Exercise –
After finding the line with "<li>New romance conflicts" in the data below, set down exactly each line through the one with "<li>LT9: Viconia's dialogue", inclusive, and stop there.

Provided information –
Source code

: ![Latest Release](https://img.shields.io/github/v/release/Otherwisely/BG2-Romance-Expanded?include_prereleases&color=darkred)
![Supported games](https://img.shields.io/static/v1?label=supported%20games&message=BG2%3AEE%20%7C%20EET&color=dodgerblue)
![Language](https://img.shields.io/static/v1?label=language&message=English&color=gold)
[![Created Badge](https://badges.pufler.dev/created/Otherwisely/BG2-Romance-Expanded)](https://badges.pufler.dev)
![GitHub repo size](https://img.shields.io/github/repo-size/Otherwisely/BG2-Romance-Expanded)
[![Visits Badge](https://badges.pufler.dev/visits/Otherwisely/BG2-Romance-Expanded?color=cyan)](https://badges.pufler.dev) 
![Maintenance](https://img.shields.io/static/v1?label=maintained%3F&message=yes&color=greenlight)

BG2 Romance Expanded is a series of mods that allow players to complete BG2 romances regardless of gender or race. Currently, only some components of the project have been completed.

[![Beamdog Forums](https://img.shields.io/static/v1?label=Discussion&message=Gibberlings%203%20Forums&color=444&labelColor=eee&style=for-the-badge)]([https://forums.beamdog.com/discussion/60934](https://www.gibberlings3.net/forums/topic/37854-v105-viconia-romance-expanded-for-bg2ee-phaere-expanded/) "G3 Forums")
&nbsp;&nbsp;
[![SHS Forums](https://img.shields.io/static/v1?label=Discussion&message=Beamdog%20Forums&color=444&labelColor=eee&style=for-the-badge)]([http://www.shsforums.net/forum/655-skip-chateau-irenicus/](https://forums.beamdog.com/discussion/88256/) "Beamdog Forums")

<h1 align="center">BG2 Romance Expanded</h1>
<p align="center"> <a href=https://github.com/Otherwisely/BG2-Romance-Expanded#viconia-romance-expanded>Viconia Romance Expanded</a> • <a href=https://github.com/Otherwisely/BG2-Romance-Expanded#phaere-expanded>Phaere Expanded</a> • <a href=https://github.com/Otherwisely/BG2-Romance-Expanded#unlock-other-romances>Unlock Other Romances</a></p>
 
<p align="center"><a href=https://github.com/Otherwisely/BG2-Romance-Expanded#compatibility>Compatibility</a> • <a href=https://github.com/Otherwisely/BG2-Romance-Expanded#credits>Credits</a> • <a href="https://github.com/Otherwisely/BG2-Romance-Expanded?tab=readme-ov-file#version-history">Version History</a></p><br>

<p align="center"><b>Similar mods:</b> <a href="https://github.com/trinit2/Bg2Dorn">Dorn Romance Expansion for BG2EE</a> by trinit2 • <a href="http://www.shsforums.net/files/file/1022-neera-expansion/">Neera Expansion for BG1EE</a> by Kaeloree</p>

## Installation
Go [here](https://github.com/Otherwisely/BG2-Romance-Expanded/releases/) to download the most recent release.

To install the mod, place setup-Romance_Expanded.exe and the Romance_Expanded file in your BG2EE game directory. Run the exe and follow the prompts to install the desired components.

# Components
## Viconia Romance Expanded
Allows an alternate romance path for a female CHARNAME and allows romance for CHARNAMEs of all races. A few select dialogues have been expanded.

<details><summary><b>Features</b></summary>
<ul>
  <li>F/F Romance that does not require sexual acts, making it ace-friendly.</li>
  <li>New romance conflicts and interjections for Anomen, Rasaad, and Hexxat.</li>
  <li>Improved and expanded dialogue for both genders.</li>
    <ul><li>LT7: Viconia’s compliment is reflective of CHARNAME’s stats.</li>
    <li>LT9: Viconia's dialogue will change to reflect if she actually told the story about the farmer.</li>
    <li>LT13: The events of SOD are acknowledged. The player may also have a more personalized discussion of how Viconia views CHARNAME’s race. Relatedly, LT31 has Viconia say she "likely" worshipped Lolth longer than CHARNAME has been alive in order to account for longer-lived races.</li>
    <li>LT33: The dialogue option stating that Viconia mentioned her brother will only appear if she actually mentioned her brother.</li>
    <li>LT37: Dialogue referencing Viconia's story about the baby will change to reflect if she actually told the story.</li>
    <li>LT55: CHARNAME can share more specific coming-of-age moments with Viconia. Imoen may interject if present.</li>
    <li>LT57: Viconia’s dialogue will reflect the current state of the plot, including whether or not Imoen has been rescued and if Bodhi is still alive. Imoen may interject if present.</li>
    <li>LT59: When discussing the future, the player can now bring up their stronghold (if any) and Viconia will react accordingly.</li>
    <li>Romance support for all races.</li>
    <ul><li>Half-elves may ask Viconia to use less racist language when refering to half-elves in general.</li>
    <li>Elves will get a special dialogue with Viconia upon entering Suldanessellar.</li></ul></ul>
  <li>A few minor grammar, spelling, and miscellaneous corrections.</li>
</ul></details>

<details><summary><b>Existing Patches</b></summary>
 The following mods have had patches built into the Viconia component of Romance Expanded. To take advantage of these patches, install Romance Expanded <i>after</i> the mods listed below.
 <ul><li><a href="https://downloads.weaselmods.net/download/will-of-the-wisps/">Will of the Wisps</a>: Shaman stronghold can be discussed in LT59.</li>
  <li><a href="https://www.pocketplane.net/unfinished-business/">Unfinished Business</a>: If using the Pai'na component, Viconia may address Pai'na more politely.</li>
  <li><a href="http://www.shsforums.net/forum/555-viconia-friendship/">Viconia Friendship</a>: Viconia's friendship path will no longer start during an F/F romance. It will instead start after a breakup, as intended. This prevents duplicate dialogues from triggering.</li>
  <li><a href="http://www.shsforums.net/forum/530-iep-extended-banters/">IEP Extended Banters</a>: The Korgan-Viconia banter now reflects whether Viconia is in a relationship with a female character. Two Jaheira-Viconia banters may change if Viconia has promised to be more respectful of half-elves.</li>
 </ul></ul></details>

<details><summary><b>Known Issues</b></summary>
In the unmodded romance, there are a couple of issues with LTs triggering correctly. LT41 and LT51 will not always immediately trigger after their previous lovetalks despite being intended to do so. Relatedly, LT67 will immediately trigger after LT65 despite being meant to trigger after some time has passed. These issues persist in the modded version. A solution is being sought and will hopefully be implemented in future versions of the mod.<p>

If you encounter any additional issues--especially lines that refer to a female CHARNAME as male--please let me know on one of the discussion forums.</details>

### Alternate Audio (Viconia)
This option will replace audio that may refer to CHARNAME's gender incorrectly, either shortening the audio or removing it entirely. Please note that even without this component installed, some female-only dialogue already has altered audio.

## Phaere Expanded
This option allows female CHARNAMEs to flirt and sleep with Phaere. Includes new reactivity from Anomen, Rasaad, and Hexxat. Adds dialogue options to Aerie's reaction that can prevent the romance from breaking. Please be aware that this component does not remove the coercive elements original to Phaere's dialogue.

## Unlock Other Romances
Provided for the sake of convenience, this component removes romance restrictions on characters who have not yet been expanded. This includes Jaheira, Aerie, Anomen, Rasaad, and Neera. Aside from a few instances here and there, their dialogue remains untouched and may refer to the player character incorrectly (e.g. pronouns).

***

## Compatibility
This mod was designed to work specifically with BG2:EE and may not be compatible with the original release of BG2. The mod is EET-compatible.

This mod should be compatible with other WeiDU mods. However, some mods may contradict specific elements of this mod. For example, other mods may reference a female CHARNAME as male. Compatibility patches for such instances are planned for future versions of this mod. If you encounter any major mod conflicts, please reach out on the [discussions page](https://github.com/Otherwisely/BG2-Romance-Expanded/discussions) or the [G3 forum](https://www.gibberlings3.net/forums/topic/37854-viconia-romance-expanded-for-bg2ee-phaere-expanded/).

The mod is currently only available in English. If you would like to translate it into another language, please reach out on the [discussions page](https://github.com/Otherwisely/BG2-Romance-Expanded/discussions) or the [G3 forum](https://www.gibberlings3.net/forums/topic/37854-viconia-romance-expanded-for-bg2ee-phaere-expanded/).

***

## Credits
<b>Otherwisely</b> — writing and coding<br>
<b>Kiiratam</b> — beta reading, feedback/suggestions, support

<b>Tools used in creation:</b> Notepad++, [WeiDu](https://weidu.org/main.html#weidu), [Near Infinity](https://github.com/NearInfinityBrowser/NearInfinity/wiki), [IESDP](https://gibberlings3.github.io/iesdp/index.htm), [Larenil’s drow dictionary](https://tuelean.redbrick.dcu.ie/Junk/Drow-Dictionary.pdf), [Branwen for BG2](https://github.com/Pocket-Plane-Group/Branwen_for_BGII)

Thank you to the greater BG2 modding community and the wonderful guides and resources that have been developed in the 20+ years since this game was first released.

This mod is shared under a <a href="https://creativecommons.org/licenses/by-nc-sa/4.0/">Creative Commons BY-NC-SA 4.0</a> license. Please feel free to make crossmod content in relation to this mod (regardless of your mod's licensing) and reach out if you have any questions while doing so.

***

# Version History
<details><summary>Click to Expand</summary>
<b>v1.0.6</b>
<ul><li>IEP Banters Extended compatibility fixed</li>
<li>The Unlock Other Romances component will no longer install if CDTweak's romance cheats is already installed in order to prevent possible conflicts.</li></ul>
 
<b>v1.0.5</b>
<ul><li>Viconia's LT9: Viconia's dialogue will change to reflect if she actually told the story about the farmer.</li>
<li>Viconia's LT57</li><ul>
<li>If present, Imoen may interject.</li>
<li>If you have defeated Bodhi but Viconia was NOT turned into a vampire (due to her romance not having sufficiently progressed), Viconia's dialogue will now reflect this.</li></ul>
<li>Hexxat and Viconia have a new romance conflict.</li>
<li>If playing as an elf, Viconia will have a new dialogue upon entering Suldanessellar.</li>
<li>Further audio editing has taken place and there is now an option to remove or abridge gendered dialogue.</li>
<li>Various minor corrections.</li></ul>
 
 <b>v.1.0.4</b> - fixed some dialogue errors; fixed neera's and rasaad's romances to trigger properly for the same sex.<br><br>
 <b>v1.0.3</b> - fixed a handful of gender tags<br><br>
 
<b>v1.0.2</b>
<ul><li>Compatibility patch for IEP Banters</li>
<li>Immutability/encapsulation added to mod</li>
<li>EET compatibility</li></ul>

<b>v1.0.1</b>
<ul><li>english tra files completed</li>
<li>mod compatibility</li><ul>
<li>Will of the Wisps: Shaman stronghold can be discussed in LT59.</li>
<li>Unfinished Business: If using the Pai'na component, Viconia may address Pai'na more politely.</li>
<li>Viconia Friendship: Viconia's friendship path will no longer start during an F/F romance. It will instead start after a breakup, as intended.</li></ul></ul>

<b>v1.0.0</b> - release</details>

Your solution –
  <li>New romance conflicts and interjections for Anomen, Rasaad, and Hexxat.</li>
  <li>Improved and expanded dialogue for both genders.</li>
    <ul><li>LT7: Viconia’s compliment is reflective of CHARNAME’s stats.</li>
    <li>LT9: Viconia's dialogue will change to reflect if she actually told the story about the farmer.</li>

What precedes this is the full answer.